Apparently any commemoration of the battle of Evesham, which raged 748 years ago this day, will find the area around Battlewell nicely razed of the intense underbrush I spoke of last month. In fact, a member of the Simon de Montfort Society, based in Evesham, took exception to my description and offered a few points of clarification below. Personally, all the growth had allowed me to experience the condition of the field as it would have been on that fateful day. Moreover, it gave me a legitimate reason to hack away with me nephew’s sword, as opposed to giving in to mere campy temptation.
1. When you visited I was waiting for the contractor who does the mowing to turn up & had been waiting for several weeks. In fact the mowing was done about a week later, together with trimming of some smaller & more sensitive areas, where the tractor-drawn mower is not desirable. If you visited today it would look very different.
2. It is nothing to do with English Heritage. They have no involvement in the maintenance regime.
3. Following detailed professional archaeological excavation the ‘battlewell’ was cleaned out & partially re-modelled for prescribed wildlife conservation reasons, For further maintenance & refurbishment reasons we have subsequently attempted to drain it but only partially successfully so far.

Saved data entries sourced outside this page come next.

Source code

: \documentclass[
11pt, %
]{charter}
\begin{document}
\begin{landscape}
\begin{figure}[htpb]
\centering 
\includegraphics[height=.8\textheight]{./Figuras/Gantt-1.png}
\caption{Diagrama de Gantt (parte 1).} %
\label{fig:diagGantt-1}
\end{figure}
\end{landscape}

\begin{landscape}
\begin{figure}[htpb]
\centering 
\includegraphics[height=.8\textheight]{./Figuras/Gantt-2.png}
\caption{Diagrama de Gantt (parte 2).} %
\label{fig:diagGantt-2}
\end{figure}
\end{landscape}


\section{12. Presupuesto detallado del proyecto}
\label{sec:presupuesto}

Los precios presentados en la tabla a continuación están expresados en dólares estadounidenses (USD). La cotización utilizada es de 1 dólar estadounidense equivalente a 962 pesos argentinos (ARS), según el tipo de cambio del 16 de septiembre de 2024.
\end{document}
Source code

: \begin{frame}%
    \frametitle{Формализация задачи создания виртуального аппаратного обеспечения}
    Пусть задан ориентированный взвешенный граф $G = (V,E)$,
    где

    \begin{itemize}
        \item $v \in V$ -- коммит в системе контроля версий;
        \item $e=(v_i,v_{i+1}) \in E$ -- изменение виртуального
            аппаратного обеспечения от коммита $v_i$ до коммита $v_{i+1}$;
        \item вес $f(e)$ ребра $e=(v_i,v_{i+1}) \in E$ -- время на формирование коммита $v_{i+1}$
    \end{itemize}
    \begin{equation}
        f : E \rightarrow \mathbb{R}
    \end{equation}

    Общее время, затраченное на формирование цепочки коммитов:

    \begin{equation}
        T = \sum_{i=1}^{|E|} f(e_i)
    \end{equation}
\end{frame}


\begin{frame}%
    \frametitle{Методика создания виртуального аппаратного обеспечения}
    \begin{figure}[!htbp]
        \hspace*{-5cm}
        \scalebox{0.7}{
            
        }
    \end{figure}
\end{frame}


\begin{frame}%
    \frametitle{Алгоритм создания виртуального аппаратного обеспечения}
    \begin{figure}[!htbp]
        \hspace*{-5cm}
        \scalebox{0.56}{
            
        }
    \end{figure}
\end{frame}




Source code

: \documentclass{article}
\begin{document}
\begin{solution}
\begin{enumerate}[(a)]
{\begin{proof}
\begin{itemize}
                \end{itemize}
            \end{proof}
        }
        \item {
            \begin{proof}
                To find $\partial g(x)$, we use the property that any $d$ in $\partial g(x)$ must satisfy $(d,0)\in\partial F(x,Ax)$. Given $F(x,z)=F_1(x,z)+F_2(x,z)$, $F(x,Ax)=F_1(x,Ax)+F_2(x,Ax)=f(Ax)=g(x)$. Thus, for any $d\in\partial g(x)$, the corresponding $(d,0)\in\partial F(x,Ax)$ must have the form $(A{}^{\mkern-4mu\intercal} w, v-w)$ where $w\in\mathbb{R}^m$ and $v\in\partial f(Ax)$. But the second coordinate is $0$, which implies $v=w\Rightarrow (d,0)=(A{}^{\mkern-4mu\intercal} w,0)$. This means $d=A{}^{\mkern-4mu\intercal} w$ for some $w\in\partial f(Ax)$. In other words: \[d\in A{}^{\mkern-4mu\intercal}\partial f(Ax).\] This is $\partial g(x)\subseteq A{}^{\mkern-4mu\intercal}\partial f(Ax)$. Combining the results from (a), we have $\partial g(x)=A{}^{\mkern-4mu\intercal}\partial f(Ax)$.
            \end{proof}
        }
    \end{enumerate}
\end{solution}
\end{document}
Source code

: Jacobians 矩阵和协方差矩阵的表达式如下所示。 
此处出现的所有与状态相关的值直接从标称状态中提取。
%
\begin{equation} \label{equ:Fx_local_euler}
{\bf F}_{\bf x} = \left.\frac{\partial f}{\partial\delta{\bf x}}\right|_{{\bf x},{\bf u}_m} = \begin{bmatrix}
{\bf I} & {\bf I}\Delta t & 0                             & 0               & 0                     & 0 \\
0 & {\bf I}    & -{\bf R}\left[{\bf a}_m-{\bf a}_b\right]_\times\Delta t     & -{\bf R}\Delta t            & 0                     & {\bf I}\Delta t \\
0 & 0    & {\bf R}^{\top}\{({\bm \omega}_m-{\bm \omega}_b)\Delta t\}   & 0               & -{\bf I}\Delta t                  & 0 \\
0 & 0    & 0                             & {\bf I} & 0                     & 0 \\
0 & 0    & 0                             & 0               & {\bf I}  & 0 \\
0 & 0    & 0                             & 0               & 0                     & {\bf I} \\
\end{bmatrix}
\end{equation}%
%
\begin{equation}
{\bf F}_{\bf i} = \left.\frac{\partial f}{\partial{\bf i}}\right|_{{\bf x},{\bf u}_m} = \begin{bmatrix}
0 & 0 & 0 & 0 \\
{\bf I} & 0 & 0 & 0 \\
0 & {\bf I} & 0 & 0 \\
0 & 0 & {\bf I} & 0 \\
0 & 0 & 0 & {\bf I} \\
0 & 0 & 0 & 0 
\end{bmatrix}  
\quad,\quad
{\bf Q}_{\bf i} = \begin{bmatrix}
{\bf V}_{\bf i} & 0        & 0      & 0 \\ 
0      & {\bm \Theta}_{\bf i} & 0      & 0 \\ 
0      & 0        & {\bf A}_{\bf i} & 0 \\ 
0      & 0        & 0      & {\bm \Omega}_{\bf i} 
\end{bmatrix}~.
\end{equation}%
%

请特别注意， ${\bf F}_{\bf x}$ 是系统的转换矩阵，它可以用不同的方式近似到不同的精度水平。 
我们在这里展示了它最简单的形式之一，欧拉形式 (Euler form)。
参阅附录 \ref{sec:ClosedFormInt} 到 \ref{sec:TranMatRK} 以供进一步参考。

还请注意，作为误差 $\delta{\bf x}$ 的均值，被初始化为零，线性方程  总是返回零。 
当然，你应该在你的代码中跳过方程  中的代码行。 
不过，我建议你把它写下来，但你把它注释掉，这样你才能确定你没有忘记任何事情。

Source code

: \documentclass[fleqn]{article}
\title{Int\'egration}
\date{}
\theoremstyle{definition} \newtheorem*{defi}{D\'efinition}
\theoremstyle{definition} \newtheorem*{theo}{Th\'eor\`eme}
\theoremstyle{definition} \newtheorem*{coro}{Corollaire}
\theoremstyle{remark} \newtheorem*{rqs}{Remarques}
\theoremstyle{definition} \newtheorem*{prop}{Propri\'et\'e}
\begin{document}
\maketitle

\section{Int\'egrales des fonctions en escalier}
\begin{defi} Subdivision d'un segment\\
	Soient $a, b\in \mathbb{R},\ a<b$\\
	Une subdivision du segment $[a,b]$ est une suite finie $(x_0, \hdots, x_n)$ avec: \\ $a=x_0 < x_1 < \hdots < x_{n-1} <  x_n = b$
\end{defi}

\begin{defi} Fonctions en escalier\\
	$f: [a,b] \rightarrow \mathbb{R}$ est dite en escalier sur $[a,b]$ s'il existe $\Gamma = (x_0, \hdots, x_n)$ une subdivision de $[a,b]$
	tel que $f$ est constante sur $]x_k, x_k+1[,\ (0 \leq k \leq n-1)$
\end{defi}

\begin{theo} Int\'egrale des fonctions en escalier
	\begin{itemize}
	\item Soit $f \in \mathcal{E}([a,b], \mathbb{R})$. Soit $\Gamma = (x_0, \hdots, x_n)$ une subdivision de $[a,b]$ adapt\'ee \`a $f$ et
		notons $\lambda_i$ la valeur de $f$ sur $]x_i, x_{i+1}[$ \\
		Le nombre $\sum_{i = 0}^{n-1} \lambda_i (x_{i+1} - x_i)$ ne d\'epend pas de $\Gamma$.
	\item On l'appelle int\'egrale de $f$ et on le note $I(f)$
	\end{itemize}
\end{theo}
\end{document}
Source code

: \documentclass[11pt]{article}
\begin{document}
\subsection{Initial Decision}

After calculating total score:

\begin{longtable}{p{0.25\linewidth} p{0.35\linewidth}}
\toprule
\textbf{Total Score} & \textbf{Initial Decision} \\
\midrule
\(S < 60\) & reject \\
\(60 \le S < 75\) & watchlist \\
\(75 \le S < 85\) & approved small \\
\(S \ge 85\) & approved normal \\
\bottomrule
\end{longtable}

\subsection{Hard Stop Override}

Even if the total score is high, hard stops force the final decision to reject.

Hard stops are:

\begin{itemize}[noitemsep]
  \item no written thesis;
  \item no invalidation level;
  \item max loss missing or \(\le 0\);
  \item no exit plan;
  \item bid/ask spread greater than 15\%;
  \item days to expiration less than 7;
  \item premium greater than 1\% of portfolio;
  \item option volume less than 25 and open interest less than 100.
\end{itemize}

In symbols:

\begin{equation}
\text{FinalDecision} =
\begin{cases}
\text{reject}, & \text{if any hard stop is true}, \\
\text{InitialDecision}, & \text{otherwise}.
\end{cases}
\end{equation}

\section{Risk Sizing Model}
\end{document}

4. That archaeology was carried out last February (as a continuation of that carried out in 2011). The excavation would have been done about 2/3 weeks after I met you in London! The definite opinion of the professional archaeologists is that the pond is not of medieval date. From such artefacts & construction materials that have been found their opinion is that it is relatively modern – probably late Victorian/Edwardian. The conclusion therefore has to be that the existing pond is not the ‘battlewell’, which is what I have suspected for a long time. Of course our problem now is to identify where the ‘real’ battlewell is! We suspect it is very nearby but quite likely to be outside our field.